Obviously, the boobs I'm talking about are Blue Beetle (with his scarab-pattern swim trunks!) and Booster Gold. But there is so much else to enjoy in this busy comedic scene, like level-headed team leaders Batman and Martian Manhunter holding back a raving Maxwell Lord on the left, and on the right, criminals Major Disaster and Big Sir sneaking over the hedge with their ill-gotten gains.
All that and, of course, Fire displaying the best of her Brazilian charms in a stunning two-piece bikini and swim skirt. Her expression tells us very clearly what she thinks about the two knuckleheads responsible for the hijinks erupting around her. Good ol' Bea.
This issue was released in 1989, and it's hard to believe that artist Adam Hughes had only been working professionally for two years at the time. Hughes has since become world-famous for his pinup covers of beautiful heroines, including but hardly limited to Wonder Woman and Catwoman. As you can see from the variety of poses and expressions on this cover alone, Hughes deserves recognition and high praise for far more than just cheesecake.

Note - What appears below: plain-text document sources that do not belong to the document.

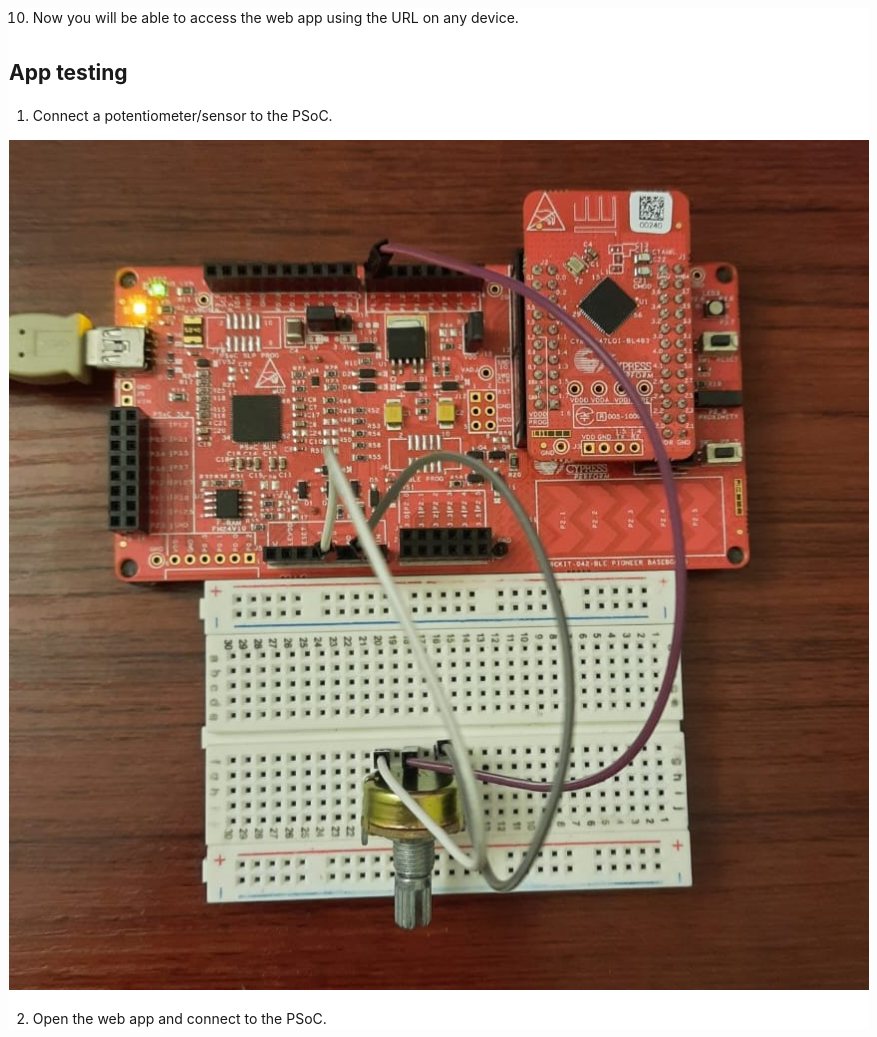 10. Now you will be able to access the web app using the URL on any device.


## App testing
1. Connect a potentiometer/sensor to the PSoC.

![PSoC setup](Images/PSoCSetup.jpg)

2. Open the web app and connect to the PSoC.
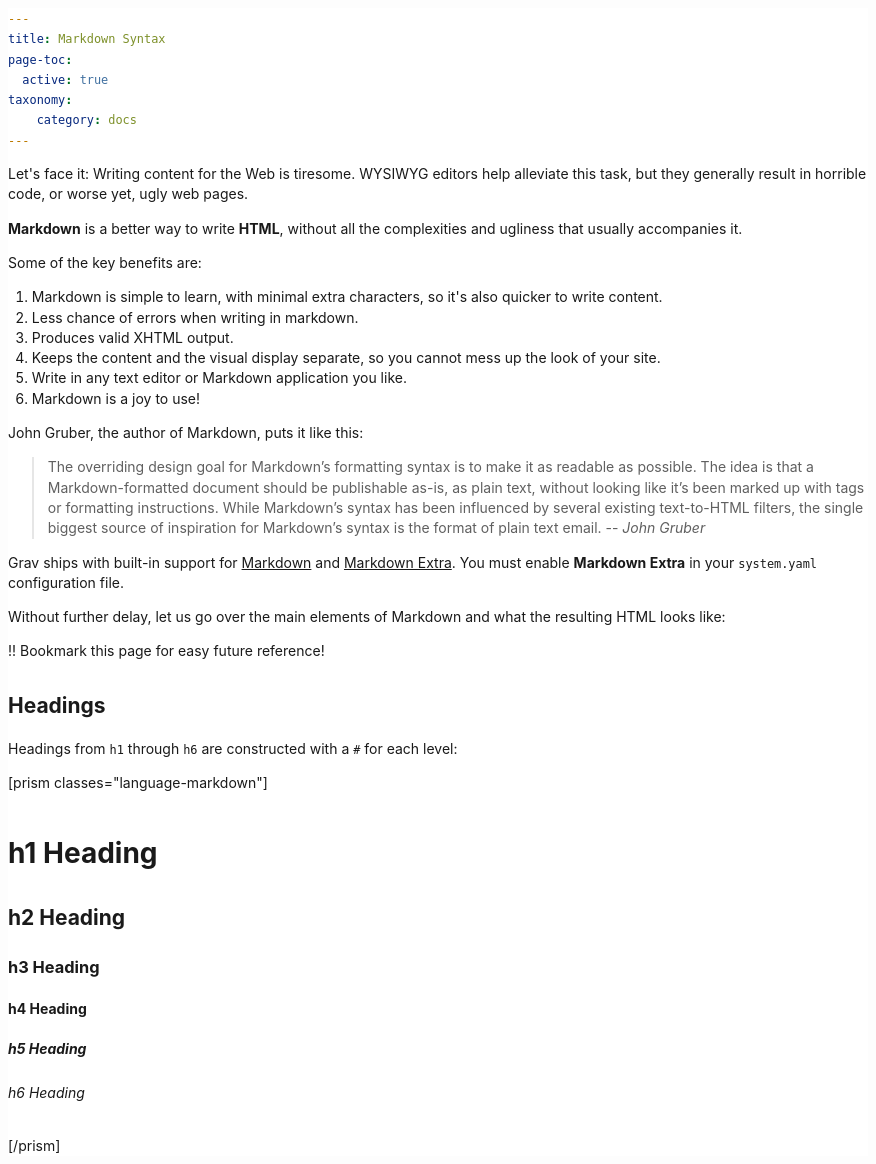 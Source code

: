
 ```yaml
---
title: Markdown Syntax
page-toc:
  active: true
taxonomy:
    category: docs
---
```


Let's face it: Writing content for the Web is tiresome. WYSIWYG editors help alleviate this task, but they generally result in horrible code, or worse yet, ugly web pages.

**Markdown** is a better way to write **HTML**, without all the complexities and ugliness that usually accompanies it.

Some of the key benefits are:

1. Markdown is simple to learn, with minimal extra characters, so it's also quicker to write content.
2. Less chance of errors when writing in markdown.
3. Produces valid XHTML output.
4. Keeps the content and the visual display separate, so you cannot mess up the look of your site.
5. Write in any text editor or Markdown application you like.
6. Markdown is a joy to use!

John Gruber, the author of Markdown, puts it like this:

> The overriding design goal for Markdown’s formatting syntax is to make it as readable as possible. The idea is that a Markdown-formatted document should be publishable as-is, as plain text, without looking like it’s been marked up with tags or formatting instructions. While Markdown’s syntax has been influenced by several existing text-to-HTML filters, the single biggest source of inspiration for Markdown’s syntax is the format of plain text email.
> -- <cite>John Gruber</cite>


Grav ships with built-in support for [Markdown](https://daringfireball.net/projects/markdown/) and [Markdown Extra](https://michelf.ca/projects/php-markdown/extra/). You must enable **Markdown Extra** in your `system.yaml` configuration file.

Without further delay, let us go over the main elements of Markdown and what the resulting HTML looks like:

!! <i class="fa fa-bookmark"></i> Bookmark this page for easy future reference!

## Headings

Headings from `h1` through `h6` are constructed with a `#` for each level:

[prism classes="language-markdown"]
# h1 Heading
## h2 Heading
### h3 Heading
#### h4 Heading
##### h5 Heading
###### h6 Heading
[/prism]


[id]: https://octodex.github.com/images/dojocat.jpg  "The Dojocat" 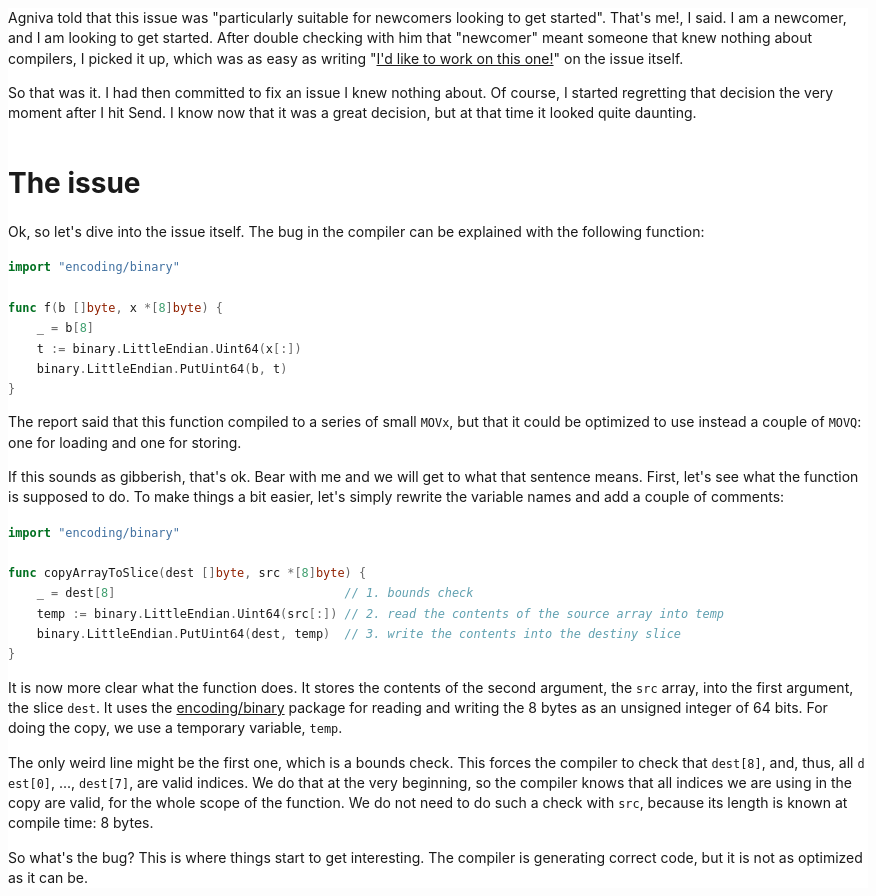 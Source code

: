 Agniva told that this issue was "particularly suitable for newcomers looking to get started". That's me!, I said. I am a newcomer, and I am looking to get started. After double checking with him that "newcomer" meant someone that knew nothing about compilers, I picked it up, which was as easy as writing "[I'd like to work on this one!](https://github.com/golang/go/issues/41663#issuecomment-699878893)" on the issue itself.

So that was it. I had then committed to fix an issue I knew nothing about. Of course, I started regretting that decision the very moment after I hit Send. I know now that it was a great decision, but at that time it looked quite daunting.

# The issue

Ok, so let's dive into the issue itself. The bug in the compiler can be explained with the following function:

```go
import "encoding/binary"

func f(b []byte, x *[8]byte) {
	_ = b[8]
	t := binary.LittleEndian.Uint64(x[:])
	binary.LittleEndian.PutUint64(b, t)
}
```

The report said that this function compiled to a series of small `MOVx`, but that it could be optimized to use instead a couple of `MOVQ`: one for loading and one for storing.

If this sounds as gibberish, that's ok. Bear with me and we will get to what that sentence means. First, let's see what the function is supposed to do. To make things a bit easier, let's simply rewrite the variable names and add a couple of comments:

```go
import "encoding/binary"

func copyArrayToSlice(dest []byte, src *[8]byte) {
	_ = dest[8]                                // 1. bounds check
	temp := binary.LittleEndian.Uint64(src[:]) // 2. read the contents of the source array into temp
	binary.LittleEndian.PutUint64(dest, temp)  // 3. write the contents into the destiny slice
}
```

It is now more clear what the function does. It stores the contents of the second argument, the `src` array, into the first argument, the slice `dest`. It uses the [encoding/binary](https://golang.org/pkg/encoding/binary/) package for reading and writing the 8 bytes as an unsigned integer of 64 bits. For doing the copy, we use a temporary variable, `temp`.

The only weird line might be the first one, which is a bounds check. This forces the compiler to check that `dest[8]`, and, thus, all `dest[0]`, ..., `dest[7]`, are valid indices. We do that at the very beginning, so the compiler knows that all indices we are using in the copy are valid, for the whole scope of the function. We do not need to do such a check with `src`, because its length is known at compile time: 8 bytes.

So what's the bug? This is where things start to get interesting. The compiler is generating correct code, but it is not as optimized as it can be.
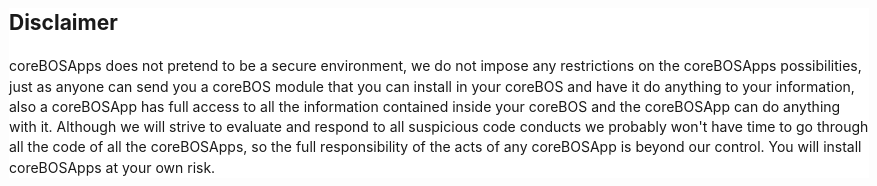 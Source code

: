 Disclaimer
----------

coreBOSApps does not pretend to be a secure environment, we do not
impose any restrictions on the coreBOSApps possibilities, just as anyone
can send you a coreBOS module that you can install in your coreBOS and
have it do anything to your information, also a coreBOSApp has full
access to all the information contained inside your coreBOS and the
coreBOSApp can do anything with it. Although we will strive to evaluate
and respond to all suspicious code conducts we probably won't have time
to go through all the code of all the coreBOSApps, so the full
responsibility of the acts of any coreBOSApp is beyond our control. You
will install coreBOSApps at your own risk.
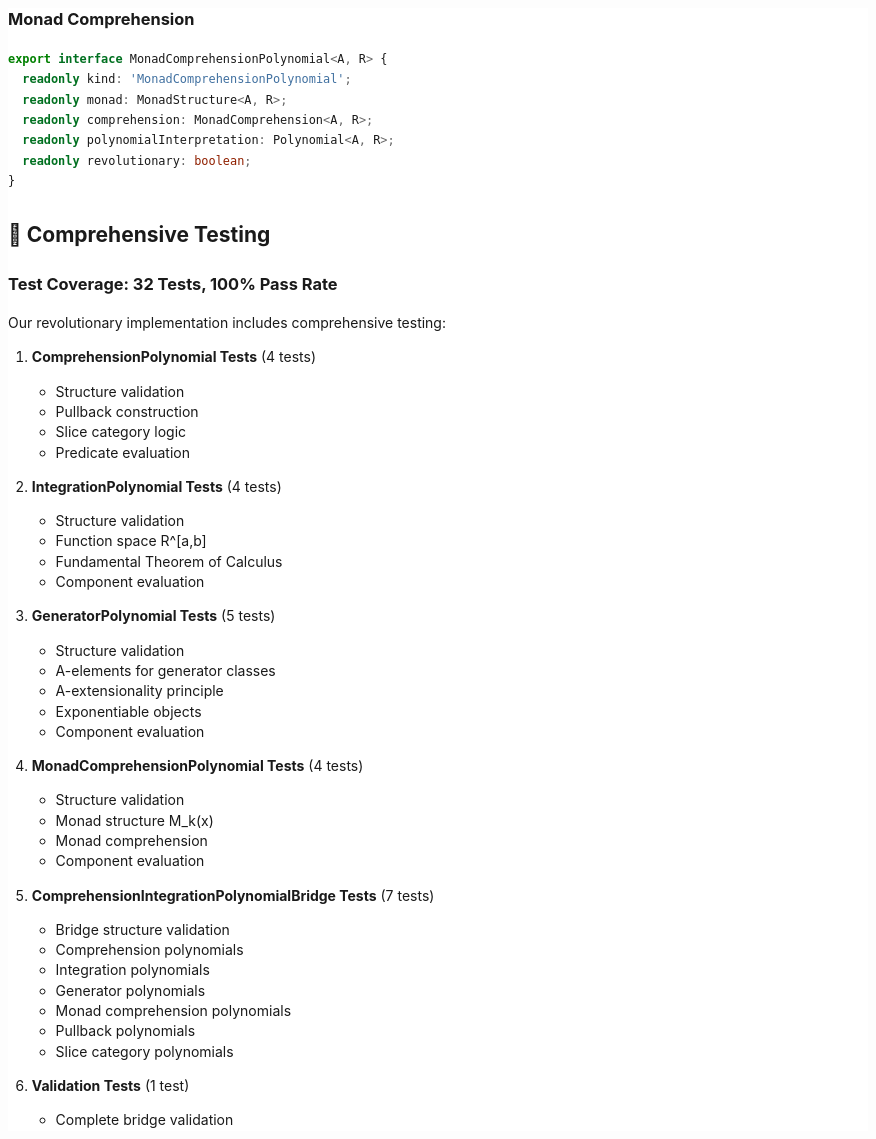 ### Monad Comprehension

```typescript
export interface MonadComprehensionPolynomial<A, R> {
  readonly kind: 'MonadComprehensionPolynomial';
  readonly monad: MonadStructure<A, R>;
  readonly comprehension: MonadComprehension<A, R>;
  readonly polynomialInterpretation: Polynomial<A, R>;
  readonly revolutionary: boolean;
}
```

## 🧪 Comprehensive Testing

### Test Coverage: 32 Tests, 100% Pass Rate

Our revolutionary implementation includes comprehensive testing:

1. **ComprehensionPolynomial Tests** (4 tests)
   - Structure validation
   - Pullback construction
   - Slice category logic
   - Predicate evaluation

2. **IntegrationPolynomial Tests** (4 tests)
   - Structure validation
   - Function space R^[a,b]
   - Fundamental Theorem of Calculus
   - Component evaluation

3. **GeneratorPolynomial Tests** (5 tests)
   - Structure validation
   - A-elements for generator classes
   - A-extensionality principle
   - Exponentiable objects
   - Component evaluation

4. **MonadComprehensionPolynomial Tests** (4 tests)
   - Structure validation
   - Monad structure M_k(x)
   - Monad comprehension
   - Component evaluation

5. **ComprehensionIntegrationPolynomialBridge Tests** (7 tests)
   - Bridge structure validation
   - Comprehension polynomials
   - Integration polynomials
   - Generator polynomials
   - Monad comprehension polynomials
   - Pullback polynomials
   - Slice category polynomials

6. **Validation Tests** (1 test)
   - Complete bridge validation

I have to admit this cover belongs to one of my favorite issues, as those of you familiar with my recent list of 12 Best Booster Gold Stories Ever already know. I'll explain why next week.
Stay tuned, Booster boosters!
Monday, June 24, 2019
This weekend, I was reading about the CW's latest Black Lightning Boys and Girls Club public service announcement on ComicBook.com. Naturally, as webmaster of the Internet's premier Booster Gold fan site, I thought to myself, "Booster Gold could do that."
And he has.
It might seem weird to see Booster addressing AIDS awareness so bluntly in this 1993 PSA, but both entered the public awareness in the 80s and both have been largely misunderstood over time.
Booster wasn't the only hero spreading the word — the series of AIDS awareness ads featured appearances from heroes across the DC Universe, including both Hal Jordan and John Stewart reading from the same script — but only Booster Gold and his Justice League teammates Blue Beetle and Fire were so serious about the issue that they returned to it one year later A.D. ("After Doomsday").
Booster was man enough to learn his lesson so that you would, too. Knowing is half the battle.
Monday, April 15, 2019
Late last week, Newsarama.com released DC's solicitations for comics shipping in July. Sadly, there isn't any evidence that we'll be seeing much if any Booster Gold this summer.
Maybe that's for the best. I have no interest in DC's
Marvel Zombies DCeased summer event series. If our hero shows up there, I'm trusting that some reliable Booster booster will let me know.
Meanwhile, I remind everyone that the Fire and Water Podcast Network continues its JLI Podcast series. This weekend, they covered Justice League International #25, which could just as easily be called "Blue and Gold meet Dracula." We looked at the color guide to that issue just a few months ago.
You'll find links to listen to the JLI Podcast (and others) at FireAndWaterPodcast.com.
Wednesday, September 12, 2018
One of the casualties of the 1992 "Death of Superman" story, other than Superman, was Booster Gold's original costume. Destroyed by Doomsday, Booster's power-suit was soon replaced by a series of ungainly, lesser armors which became mandatory when Booster lost his arm in a battle with Devastator.
Booster was understandably bummed by the tech downgrade. You would be too, if you had to wear this:
(Imagine being forced to use an iPhone 2 now that you're used to your iPhone 8. *shudder*)
Fortunately for our hero, his best pal, Ted Kord, worked diligently at developing better and better suits of armor. The best armor Ted would ever devise debuted on this day in 1995 in the pages of Extreme Justice #10:
Kord's "Mark X" armor was based on a pre-existing alien technology stolen by the Wonder Twins. When Ted reverse-engineered it for Booster's use, he incorporated Skeets' AI for its onboard operating system.
Though the suit made its first appearance in Extreme Justice #10, Booster wouldn't actually put it on until after his arm was replaced with cybernetics courtesy of the villainous Monarch in Extreme Justice #14. (It's a long story.) He also wouldn't wear it for very long. It was destroyed a year later.
And I think we're all okay with that.